**Work item**
Write out the data below in full, unchanged, minus the images.

(Beginning of Task input)

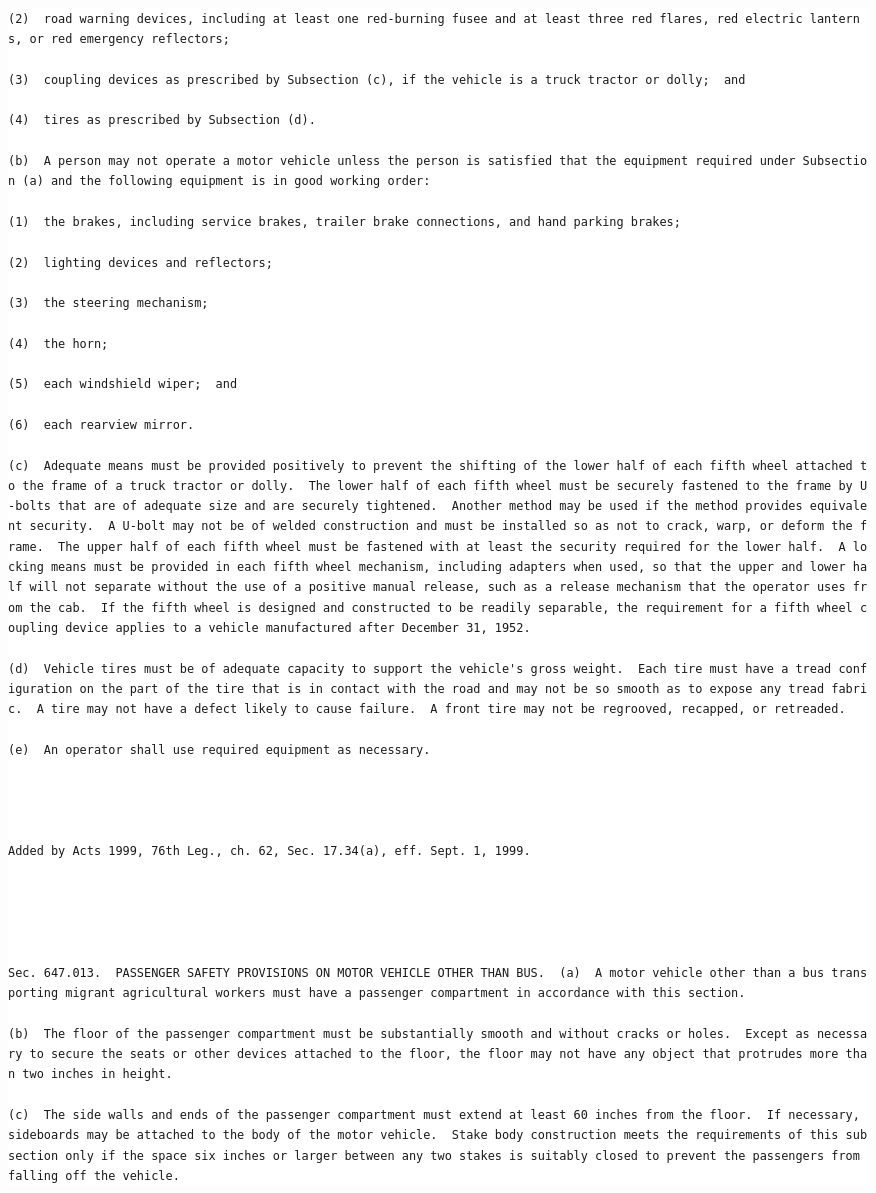     (2)  road warning devices, including at least one red-burning fusee and at least three red flares, red electric lanterns, or red emergency reflectors;
    
    (3)  coupling devices as prescribed by Subsection (c), if the vehicle is a truck tractor or dolly;  and
    
    (4)  tires as prescribed by Subsection (d).
    
    (b)  A person may not operate a motor vehicle unless the person is satisfied that the equipment required under Subsection (a) and the following equipment is in good working order:
    
    (1)  the brakes, including service brakes, trailer brake connections, and hand parking brakes;
    
    (2)  lighting devices and reflectors;
    
    (3)  the steering mechanism;
    
    (4)  the horn;
    
    (5)  each windshield wiper;  and
    
    (6)  each rearview mirror.
    
    (c)  Adequate means must be provided positively to prevent the shifting of the lower half of each fifth wheel attached to the frame of a truck tractor or dolly.  The lower half of each fifth wheel must be securely fastened to the frame by U-bolts that are of adequate size and are securely tightened.  Another method may be used if the method provides equivalent security.  A U-bolt may not be of welded construction and must be installed so as not to crack, warp, or deform the frame.  The upper half of each fifth wheel must be fastened with at least the security required for the lower half.  A locking means must be provided in each fifth wheel mechanism, including adapters when used, so that the upper and lower half will not separate without the use of a positive manual release, such as a release mechanism that the operator uses from the cab.  If the fifth wheel is designed and constructed to be readily separable, the requirement for a fifth wheel coupling device applies to a vehicle manufactured after December 31, 1952.
    
    (d)  Vehicle tires must be of adequate capacity to support the vehicle's gross weight.  Each tire must have a tread configuration on the part of the tire that is in contact with the road and may not be so smooth as to expose any tread fabric.  A tire may not have a defect likely to cause failure.  A front tire may not be regrooved, recapped, or retreaded.
    
    (e)  An operator shall use required equipment as necessary.
    
    
    
    
    Added by Acts 1999, 76th Leg., ch. 62, Sec. 17.34(a), eff. Sept. 1, 1999.
    
    
    
    
    
    Sec. 647.013.  PASSENGER SAFETY PROVISIONS ON MOTOR VEHICLE OTHER THAN BUS.  (a)  A motor vehicle other than a bus transporting migrant agricultural workers must have a passenger compartment in accordance with this section.
    
    (b)  The floor of the passenger compartment must be substantially smooth and without cracks or holes.  Except as necessary to secure the seats or other devices attached to the floor, the floor may not have any object that protrudes more than two inches in height.
    
    (c)  The side walls and ends of the passenger compartment must extend at least 60 inches from the floor.  If necessary, sideboards may be attached to the body of the motor vehicle.  Stake body construction meets the requirements of this subsection only if the space six inches or larger between any two stakes is suitably closed to prevent the passengers from falling off the vehicle.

(End of Task input)

**Answer to this task**
     (2)  road warning devices, including at least one red-burning fusee and at least three red flares, red electric lanterns, or red emergency reflectors;
    
    (3)  coupling devices as prescribed by Subsection (c), if the vehicle is a truck tractor or dolly;  and
    
    (4)  tires as prescribed by Subsection (d).
    
    (b)  A person may not operate a motor vehicle unless the person is satisfied that the equipment required under Subsection (a) and the following equipment is in good working order:
    
    (1)  the brakes, including service brakes, trailer brake connections, and hand parking brakes;
    
    (2)  lighting devices and reflectors;
    
    (3)  the steering mechanism;
    
    (4)  the horn;
    
    (5)  each windshield wiper;  and
    
    (6)  each rearview mirror.
    
    (c)  Adequate means must be provided positively to prevent the shifting of the lower half of each fifth wheel attached to the frame of a truck tractor or dolly.  The lower half of each fifth wheel must be securely fastened to the frame by U-bolts that are of adequate size and are securely tightened.  Another method may be used if the method provides equivalent security.  A U-bolt may not be of welded construction and must be installed so as not to crack, warp, or deform the frame.  The upper half of each fifth wheel must be fastened with at least the security required for the lower half.  A locking means must be provided in each fifth wheel mechanism, including adapters when used, so that the upper and lower half will not separate without the use of a positive manual release, such as a release mechanism that the operator uses from the cab.  If the fifth wheel is designed and constructed to be readily separable, the requirement for a fifth wheel coupling device applies to a vehicle manufactured after December 31, 1952.
    
    (d)  Vehicle tires must be of adequate capacity to support the vehicle's gross weight.  Each tire must have a tread configuration on the part of the tire that is in contact with the road and may not be so smooth as to expose any tread fabric.  A tire may not have a defect likely to cause failure.  A front tire may not be regrooved, recapped, or retreaded.
    
    (e)  An operator shall use required equipment as necessary.
    
    
    
    
    Added by Acts 1999, 76th Leg., ch. 62, Sec. 17.34(a), eff. Sept. 1, 1999.
    
    
    
    
    
    Sec. 647.013.  PASSENGER SAFETY PROVISIONS ON MOTOR VEHICLE OTHER THAN BUS.  (a)  A motor vehicle other than a bus transporting migrant agricultural workers must have a passenger compartment in accordance with this section.
    
    (b)  The floor of the passenger compartment must be substantially smooth and without cracks or holes.  Except as necessary to secure the seats or other devices attached to the floor, the floor may not have any object that protrudes more than two inches in height.
    
    (c)  The side walls and ends of the passenger compartment must extend at least 60 inches from the floor.  If necessary, sideboards may be attached to the body of the motor vehicle.  Stake body construction meets the requirements of this subsection only if the space six inches or larger between any two stakes is suitably closed to prevent the passengers from falling off the vehicle.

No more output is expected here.